Dataset records →
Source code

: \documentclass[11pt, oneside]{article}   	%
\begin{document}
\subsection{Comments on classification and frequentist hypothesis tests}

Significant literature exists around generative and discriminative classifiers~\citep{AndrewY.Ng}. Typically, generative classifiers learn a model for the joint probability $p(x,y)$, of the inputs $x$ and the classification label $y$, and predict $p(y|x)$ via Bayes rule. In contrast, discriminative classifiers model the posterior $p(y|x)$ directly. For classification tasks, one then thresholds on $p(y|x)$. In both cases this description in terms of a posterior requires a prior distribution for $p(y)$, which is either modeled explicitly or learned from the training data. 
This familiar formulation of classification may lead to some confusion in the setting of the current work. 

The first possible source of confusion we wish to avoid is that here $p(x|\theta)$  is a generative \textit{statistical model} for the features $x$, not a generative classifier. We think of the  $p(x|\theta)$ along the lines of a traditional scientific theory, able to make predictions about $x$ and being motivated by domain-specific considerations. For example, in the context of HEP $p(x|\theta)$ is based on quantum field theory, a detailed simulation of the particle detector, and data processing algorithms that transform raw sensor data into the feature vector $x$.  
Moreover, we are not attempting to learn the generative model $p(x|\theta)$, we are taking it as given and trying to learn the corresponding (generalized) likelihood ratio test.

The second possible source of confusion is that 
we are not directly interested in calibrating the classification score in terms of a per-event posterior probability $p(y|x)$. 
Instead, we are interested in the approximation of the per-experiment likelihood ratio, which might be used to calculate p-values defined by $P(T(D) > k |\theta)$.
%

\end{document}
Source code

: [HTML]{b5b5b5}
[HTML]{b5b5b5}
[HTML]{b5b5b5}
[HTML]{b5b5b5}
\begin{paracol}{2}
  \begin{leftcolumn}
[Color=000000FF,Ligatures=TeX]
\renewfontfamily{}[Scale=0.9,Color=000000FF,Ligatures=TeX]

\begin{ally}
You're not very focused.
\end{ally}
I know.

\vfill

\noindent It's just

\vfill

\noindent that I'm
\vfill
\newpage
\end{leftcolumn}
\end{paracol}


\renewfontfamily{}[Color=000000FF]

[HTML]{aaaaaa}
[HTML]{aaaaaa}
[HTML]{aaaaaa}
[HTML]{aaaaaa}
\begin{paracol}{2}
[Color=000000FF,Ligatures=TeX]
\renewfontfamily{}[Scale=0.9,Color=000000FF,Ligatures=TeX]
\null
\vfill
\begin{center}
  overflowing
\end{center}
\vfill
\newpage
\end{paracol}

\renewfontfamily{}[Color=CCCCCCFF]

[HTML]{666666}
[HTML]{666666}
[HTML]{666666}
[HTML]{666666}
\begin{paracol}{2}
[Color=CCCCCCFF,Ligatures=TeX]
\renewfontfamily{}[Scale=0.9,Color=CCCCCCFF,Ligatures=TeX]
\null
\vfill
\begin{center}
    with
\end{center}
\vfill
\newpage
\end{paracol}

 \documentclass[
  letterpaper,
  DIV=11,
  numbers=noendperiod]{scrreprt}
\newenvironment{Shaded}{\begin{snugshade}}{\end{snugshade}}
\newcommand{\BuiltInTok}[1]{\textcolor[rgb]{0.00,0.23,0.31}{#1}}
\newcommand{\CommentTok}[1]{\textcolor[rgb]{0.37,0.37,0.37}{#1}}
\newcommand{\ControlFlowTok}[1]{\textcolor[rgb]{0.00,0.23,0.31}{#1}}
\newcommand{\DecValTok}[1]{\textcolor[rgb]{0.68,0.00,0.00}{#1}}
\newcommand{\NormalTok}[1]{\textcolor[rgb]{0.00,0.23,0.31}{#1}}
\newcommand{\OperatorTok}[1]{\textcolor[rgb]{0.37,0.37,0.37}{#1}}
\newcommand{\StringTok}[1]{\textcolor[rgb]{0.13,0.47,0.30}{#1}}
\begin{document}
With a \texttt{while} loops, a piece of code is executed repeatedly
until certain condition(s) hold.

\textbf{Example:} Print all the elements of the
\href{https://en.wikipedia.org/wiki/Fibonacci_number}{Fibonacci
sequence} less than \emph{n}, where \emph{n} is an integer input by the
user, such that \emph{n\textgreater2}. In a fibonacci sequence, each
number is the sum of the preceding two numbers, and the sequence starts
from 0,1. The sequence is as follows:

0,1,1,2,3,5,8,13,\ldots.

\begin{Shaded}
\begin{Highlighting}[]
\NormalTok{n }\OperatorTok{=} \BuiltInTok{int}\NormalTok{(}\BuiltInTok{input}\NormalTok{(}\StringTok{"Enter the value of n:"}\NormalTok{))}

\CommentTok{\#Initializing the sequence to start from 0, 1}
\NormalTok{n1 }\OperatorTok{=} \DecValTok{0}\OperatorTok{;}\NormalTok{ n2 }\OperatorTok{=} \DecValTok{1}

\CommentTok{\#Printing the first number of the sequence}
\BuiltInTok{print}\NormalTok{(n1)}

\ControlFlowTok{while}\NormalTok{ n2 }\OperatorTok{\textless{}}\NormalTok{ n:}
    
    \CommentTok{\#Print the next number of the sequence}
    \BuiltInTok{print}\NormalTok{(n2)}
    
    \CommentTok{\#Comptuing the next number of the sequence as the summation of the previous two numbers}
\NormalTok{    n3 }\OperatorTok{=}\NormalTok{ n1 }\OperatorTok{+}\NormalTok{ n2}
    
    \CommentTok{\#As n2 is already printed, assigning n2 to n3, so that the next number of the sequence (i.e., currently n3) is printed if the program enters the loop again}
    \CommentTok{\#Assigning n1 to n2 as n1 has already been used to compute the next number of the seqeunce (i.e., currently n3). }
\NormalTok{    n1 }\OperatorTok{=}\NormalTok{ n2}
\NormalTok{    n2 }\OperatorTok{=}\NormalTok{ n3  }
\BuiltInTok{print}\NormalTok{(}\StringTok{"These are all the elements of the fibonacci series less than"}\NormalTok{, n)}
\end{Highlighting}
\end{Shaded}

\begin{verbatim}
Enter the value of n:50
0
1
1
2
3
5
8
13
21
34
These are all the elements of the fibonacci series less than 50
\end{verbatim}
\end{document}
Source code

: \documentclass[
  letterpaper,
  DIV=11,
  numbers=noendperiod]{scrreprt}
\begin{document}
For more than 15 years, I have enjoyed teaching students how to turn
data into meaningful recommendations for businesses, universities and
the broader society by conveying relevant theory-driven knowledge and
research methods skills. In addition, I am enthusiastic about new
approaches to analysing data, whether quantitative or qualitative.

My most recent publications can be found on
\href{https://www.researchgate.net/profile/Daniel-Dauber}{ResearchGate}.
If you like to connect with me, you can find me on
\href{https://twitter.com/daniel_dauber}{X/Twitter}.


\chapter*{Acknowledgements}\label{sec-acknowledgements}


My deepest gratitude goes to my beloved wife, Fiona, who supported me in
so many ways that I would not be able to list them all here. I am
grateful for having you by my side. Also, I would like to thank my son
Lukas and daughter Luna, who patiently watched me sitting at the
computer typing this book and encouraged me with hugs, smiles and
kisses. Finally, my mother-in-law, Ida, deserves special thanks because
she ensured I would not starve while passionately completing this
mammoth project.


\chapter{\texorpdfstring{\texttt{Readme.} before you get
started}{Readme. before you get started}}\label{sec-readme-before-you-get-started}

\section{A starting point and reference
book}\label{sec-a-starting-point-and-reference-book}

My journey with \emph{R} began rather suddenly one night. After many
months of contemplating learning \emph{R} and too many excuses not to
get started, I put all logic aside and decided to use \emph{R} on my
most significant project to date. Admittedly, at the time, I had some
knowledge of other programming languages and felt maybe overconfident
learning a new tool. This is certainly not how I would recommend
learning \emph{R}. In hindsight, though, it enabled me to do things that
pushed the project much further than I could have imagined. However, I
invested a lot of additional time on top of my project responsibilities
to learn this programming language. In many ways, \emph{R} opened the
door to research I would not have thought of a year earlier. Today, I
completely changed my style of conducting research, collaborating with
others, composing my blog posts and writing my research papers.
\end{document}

About this task →
Return all lines from the material that contain "time".

Finished task →
most significant project to date. Admittedly, at the time, I had some
invested a lot of additional time on top of my project responsibilities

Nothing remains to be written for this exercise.